As shown in Figure 12b, when the distance between theⅡ# measuring station and working face is more than 24 m, the stress level in different positions of the coal pillar is relatively low; when the distance between them is less than 24 m, with the continuous advance of the working face, all stress meter readings in the coal pillar generally show a continuous increase. When the working face is pushed to the position of the measuring station, all stress meter readings reach the maximum, and the readings of the No. 1–14 stress meter is in the range of 15.1–19.4 MPa. It can be seen that the coal body between No. 1–14 stress meters in the coal pillar is always in an elastic state and has enough bearing capacity, and the width of this part of the coal body is 8 m, accounting for 80% of the total width of the coal pillar.

As shown in Figure 13, the displacement of strata in the roof of I# and II# stations increase gradually with the advance of the working face. The maximum displacement of I # stations is 116 mm, and that of II# stations is 105 mm. The displacement of the roadway roof is small, and the roof stability is good.
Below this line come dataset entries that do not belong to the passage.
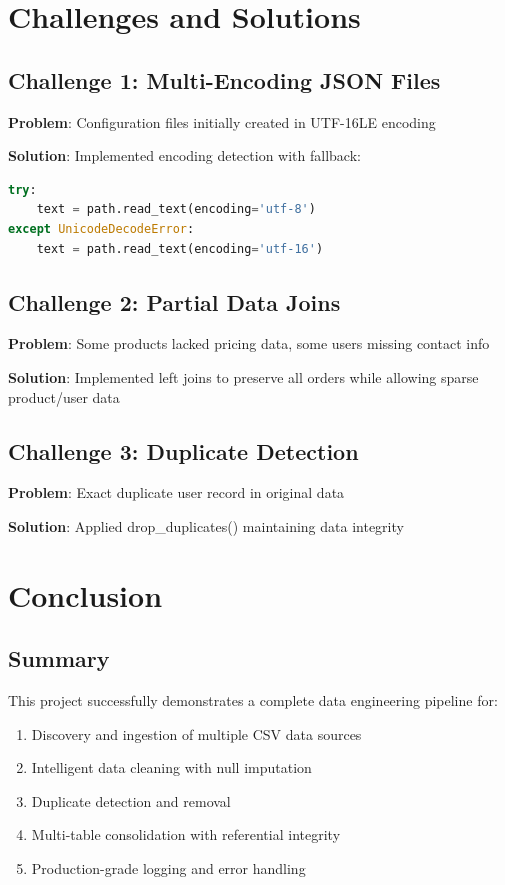 \documentclass[12pt,a4paper]{report}
\begin{document}
\chapter{Challenges and Solutions}

\section{Challenge 1: Multi-Encoding JSON Files}

\textbf{Problem}: Configuration files initially created in UTF-16LE encoding

\textbf{Solution}: Implemented encoding detection with fallback:
\begin{lstlisting}[language=Python]
try:
    text = path.read_text(encoding='utf-8')
except UnicodeDecodeError:
    text = path.read_text(encoding='utf-16')
\end{lstlisting}

\section{Challenge 2: Partial Data Joins}

\textbf{Problem}: Some products lacked pricing data, some users missing contact info

\textbf{Solution}: Implemented left joins to preserve all orders while allowing sparse product/user data

\section{Challenge 3: Duplicate Detection}

\textbf{Problem}: Exact duplicate user record in original data

\textbf{Solution}: Applied drop\_duplicates() maintaining data integrity

\chapter{Conclusion}

\section{Summary}

This project successfully demonstrates a complete data engineering pipeline for:
\begin{enumerate}
    \item Discovery and ingestion of multiple CSV data sources
    \item Intelligent data cleaning with null imputation
    \item Duplicate detection and removal
    \item Multi-table consolidation with referential integrity
    \item Production-grade logging and error handling
\end{enumerate}
\end{document}

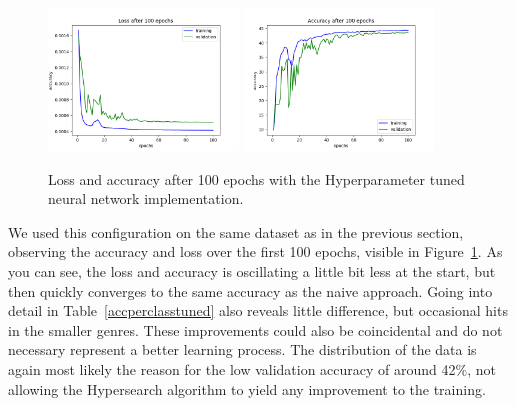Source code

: \begin{figure}
	\centering
	\includegraphics[width=0.45\textwidth]{images/tunedloss.png}
	\centering
	\quad\includegraphics[width=0.45\textwidth]{images/tunedacc.png}
	\caption{Loss and accuracy after 100 epochs with the Hyperparameter
	tuned neural network implementation.}
	\label{tunedloss}
\end{figure}
We used this configuration on the same dataset as in the previous
section, observing the accuracy and loss over the first 100 epochs,
visible in Figure~\ref{tunedloss}. As you can see, the loss and accuracy
is oscillating a little bit less at the start, but then quickly
converges to the same accuracy as the naive approach. Going into detail
in Table~\ref{accperclasstuned} also reveals little difference, but
occasional hits in the smaller genres. These improvements could also be
coincidental and do not necessary represent a better learning process.
The distribution of the data is again most likely the reason for the low
validation accuracy of around 42\%, not allowing the Hypersearch
algorithm to yield any improvement to the training.


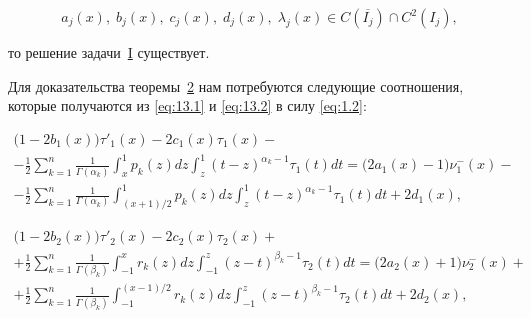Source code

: \begin{equation}

{a_j}(x),\; {b_j}(x),\; {c_j}(x),\; {d_j}(x),\; {\lambda _j}(x) \in C\left( {\overline {{I_j}} } \right) \cap {C^2}\left( {{I_j}} \right),  \label{eq:20.j}

\end{equation}

то решение задачи~\hyperlink{abd:taskI}{\rm I} существует.



\smallskip \rm



Для доказательства теоремы~\hyperlink{abd:th2}{\rm 2} нам потребуются следующие соотношения, которые получаются из \eqref{eq:13.1} и \eqref{eq:13.2} в силу \eqref{eq:1.2}:

\begin{multline}

\bigl( {1 - 2{b_1}(x)} \bigr){\tau '_1}(x) - 2{c_1}(x){\tau _1}(x) - \\

- \frac{1}{2}\sum\limits_{k = 1}^n {\frac{1}{{\Gamma ({\alpha _k})}} \int _x^1 {{p_k}(z)dz \int _z^1 {{{(t - z)}^{{\alpha _k} - 1}}} {\tau _1}(t)} dt}  

= \bigl( {2{a_1}(x) - 1} \bigr)\nu _1^ - (x) -

\\ - \frac{1}{2}\sum\limits_{k = 1}^n {\frac{1}{{\Gamma ({\alpha _k})}} \int _{({{x + 1}})/{2}}^1

 {{p_k}(z)dz \int _z^1 {{{(t - z)}^{{\alpha _k} - 1}}} {\tau _1}(t)} dt}  + 2{d_1}(x),

 \end{multline}

 \begin{multline}

\bigl(1 - 2{b_2}(x)\bigr){\tau '_2}(x) - 2{c_2}(x){\tau _2}(x) + \\

+ \frac{1}{2}\sum\limits_{k = 1}^n {\frac{1}{{\Gamma ({\beta _k})}} \int _{ - 1}^x

{{r_k}(z)dz \int _{ - 1}^z {{{(z - t)}^{{\beta _k} - 1}}} {\tau _2}(t)dt} }  

 = \bigl(2{a_2}(x) + 1\bigr)\nu _2^ - (x) +\\

  + \frac{1}{2}\sum\limits_{k = 1}^n {\frac{1}{{\Gamma ({\beta _k})}} \int _{ - 1}^{({{x - 1}})/{2}}

 {{r_k}(z)dz \int _{ - 1}^z {{{(z - t)}^{{\beta _k} - 1}}} {\tau _2}(t)dt} }  + 2{d_2}(x),

 \end{multline} 

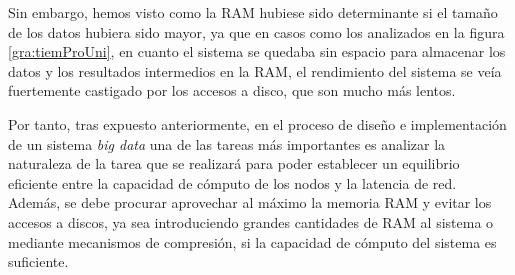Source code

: Sin embargo, hemos visto como la \gls{RAM} hubiese sido determinante si el tamaño de los datos hubiera sido mayor, ya que en casos como los analizados en la figura \ref{gra:tiemProUni}, en cuanto el sistema se quedaba sin espacio para almacenar los datos y los resultados intermedios en la \gls{RAM}, el rendimiento del sistema se veía fuertemente castigado por los accesos a disco, que son mucho más lentos.

Por tanto, tras expuesto anteriormente, en el proceso de diseño e implementación de un sistema \textit{big data} una de las tareas más importantes es analizar la naturaleza de la tarea que se realizará para poder establecer un equilibrio eficiente entre la capacidad de cómputo de los nodos y la latencia de red. Además, se debe procurar aprovechar al máximo la memoria \gls{RAM} y evitar los accesos a discos, ya sea introduciendo grandes cantidades de \gls{RAM} al sistema o mediante mecanismos de compresión, si la capacidad de cómputo del sistema es suficiente.
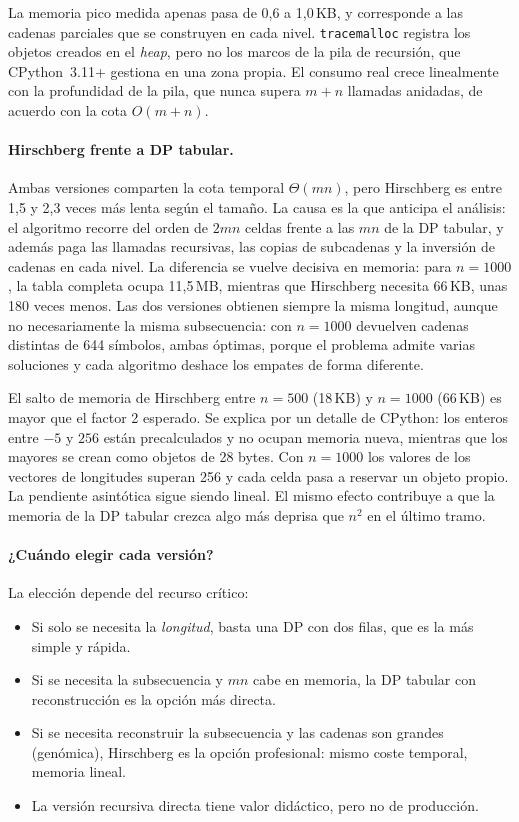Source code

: \documentclass[11pt,a4paper]{article}
\begin{document}
La memoria pico medida apenas pasa de 0,6 a 1,0\,KB, y corresponde a las
cadenas parciales que se construyen en cada nivel. \texttt{tracemalloc}
registra los objetos creados en el \emph{heap}, pero no los marcos de la
pila de recursión, que CPython~3.11+ gestiona en una zona propia. El
consumo real crece linealmente con la profundidad de la pila, que nunca
supera $m+n$ llamadas anidadas, de acuerdo con la cota $O(m+n)$.

\paragraph{Hirschberg frente a DP tabular.}
Ambas versiones comparten la cota temporal $\Theta(mn)$, pero
Hirschberg es entre 1,5 y 2,3 veces más lenta según el tamaño. La causa
es la que anticipa el análisis: el algoritmo recorre del orden de $2mn$
celdas frente a las $mn$ de la DP tabular, y además paga las llamadas
recursivas, las copias de subcadenas y la inversión de cadenas en cada
nivel. La diferencia se vuelve decisiva en memoria: para $n=1000$, la
tabla completa ocupa 11,5\,MB, mientras que Hirschberg necesita 66\,KB,
unas 180 veces menos. Las dos versiones obtienen siempre la misma
longitud, aunque no necesariamente la misma subsecuencia: con $n=1000$
devuelven cadenas distintas de 644 símbolos, ambas óptimas, porque el
problema admite varias soluciones y cada algoritmo deshace los empates
de forma diferente.

El salto de memoria de Hirschberg entre $n=500$ (18\,KB) y $n=1000$
(66\,KB) es mayor que el factor 2 esperado. Se explica por un detalle de
CPython: los enteros entre $-5$ y $256$ están precalculados y no ocupan
memoria nueva, mientras que los mayores se crean como objetos de 28
bytes. Con $n=1000$ los valores de los vectores de longitudes superan 256
y cada celda pasa a reservar un objeto propio. La pendiente asintótica
sigue siendo lineal. El mismo efecto contribuye a que la memoria de la DP
tabular crezca algo más deprisa que $n^{2}$ en el último tramo.

\paragraph{¿Cuándo elegir cada versión?}
La elección depende del recurso crítico:
\begin{itemize}
    \item Si solo se necesita la \emph{longitud}, basta una DP con dos
          filas, que es la más simple y rápida.
    \item Si se necesita la subsecuencia y $mn$ cabe en memoria, la DP
          tabular con reconstrucción es la opción más directa.
    \item Si se necesita reconstruir la subsecuencia y las cadenas son
          grandes (genómica), Hirschberg es la opción profesional:
          mismo coste temporal, memoria lineal.
    \item La versión recursiva directa tiene valor didáctico, pero no de
          producción.
\end{itemize}
\end{document}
As shown in Figure 14, the vertical displacement of the floor of I# and II# stations increase with the decrease of the distance from the station to the working face. When I# station is 30 m away from the working face, the floor displacement reaches 867 mm, and when II# station is 30 m away from the working face, the floor displacement reaches 843 mm, and the deformation of the floor increases continuously, which is conducive to the recovery of the bottom coal.

Due to the influence of mining, some coal bodies on sides of the coal pillar are damaged; the damaged area near the goaf has lost its bearing capacity, while the damaged area near the working face still has a certain bearing capacity under the action of the anchor bolt and cable support. During the whole service period, the coal body with a width of not less than 6 m in the interior of the coal pillar is always in an elastic state, so that the stability of the coal pillar and surrounding rock of the roadway are guaranteed. Under the support of a high-strength full anchor cable, the displacement in the roof strata is small and the stability is good. With the increase of the vertical displacement of the coal body in the roadway floor, the inner part of the coal body is destroyed continuously, which can be recovered by the mining excavator.

5.4.3. Recovery Effect of Roadway Bottom Coal

Floor heave occurs after the formation of the return airway is formed in the working face 8407. With the advance of working face, a serious floor heave caused by the mining appears in the roadway section. Figure 15 shows the floor deformation of the roadway section which is 25–40 m in front of the working face. The floor heave of this section is about 800 mm, resulting in the cracking and fragmentation of the bottom coal.

The maximum daily advance of the working face is 6 m/d and the advance support of the working face is 25 m. The bottom coal recovery is carried out outside the advance support roadway of the working face. To ensure sufficient expansion and failure of coal in the entry, facilitating the excavation and loading recovery of mining excavator loader, the daily schedule of bottom coal recovery is designed as 10 m/d, considering the recovery work stagnation caused by the failure of the bottom coal recovery equipment and many other constraints.

During the bottom coal recovery, the shallow coal body (about 1 m) is seriously damaged in the spallation state under the complex stress environment formed by narrow coal pillars. The failure depth of the bottom coal near the coal pillar reaches 1.2 m (as shown in Figure 16a), while the failure depth of the side near the coal body is less than 0.9 m, which can be easily picked up and merged by the mining loader. The bottom coal from 1.2 to 2.1 m is also in the post-peak state, which requires a certain digging force before further recovery. The bottom coal below 2.1 m has a good integrity and is difficult to dig, so the bottom coal with a thickness of 2.1 m is recycled. Figure 16b shows the recovery site of the bottom coal by a mining excavation loader.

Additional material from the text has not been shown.